>>>

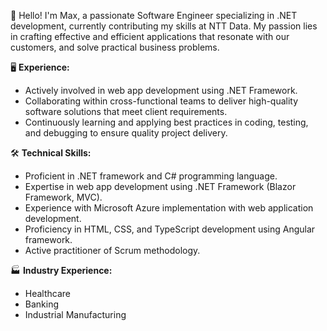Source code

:👋 Hello! I'm Max, a passionate Software Engineer specializing in .NET development, currently contributing my skills at NTT Data. My passion lies in crafting effective and efficient applications that resonate with our customers, and solve practical business problems.

🖥️ **Experience:**

- Actively involved in web app development using .NET Framework.
- Collaborating within cross-functional teams to deliver high-quality software solutions that meet client requirements.
- Continuously learning and applying best practices in coding, testing, and debugging to ensure quality project delivery.

🛠️ **Technical Skills:**

- Proficient in .NET framework and C# programming language.
- Expertise in web app development using .NET Framework (Blazor Framework, MVC).
- Experience with Microsoft Azure implementation with web application development.
- Proficiency in HTML, CSS, and TypeScript development using Angular framework.
- Active practitioner of Scrum methodology.

🏭 **Industry Experience:**

- Healthcare
- Banking
- Industrial Manufacturing
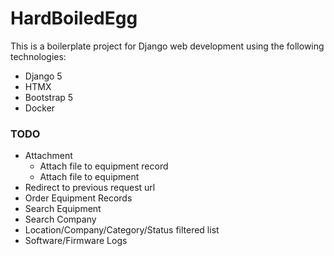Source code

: # HardBoiledEgg

This is a boilerplate project for Django web development using the following technologies:
- Django 5
- HTMX
- Bootstrap 5
- Docker



### TODO
- Attachment
  - Attach file to equipment record
  - Attach file to equipment
- Redirect to previous request url
- Order Equipment Records
- Search Equipment
- Search Company
- Location/Company/Category/Status filtered list
- Software/Firmware Logs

<<<

[Task]: Copy the lines of the data above exactly as written, beginning with the line containing "- Proficient in" and ending with the line containing "- Proficiency in", and leave out all other lines.

[Solved exercise]:
- Proficient in .NET framework and C# programming language.
- Expertise in web app development using .NET Framework (Blazor Framework, MVC).
- Experience with Microsoft Azure implementation with web application development.
- Proficiency in HTML, CSS, and TypeScript development using Angular framework.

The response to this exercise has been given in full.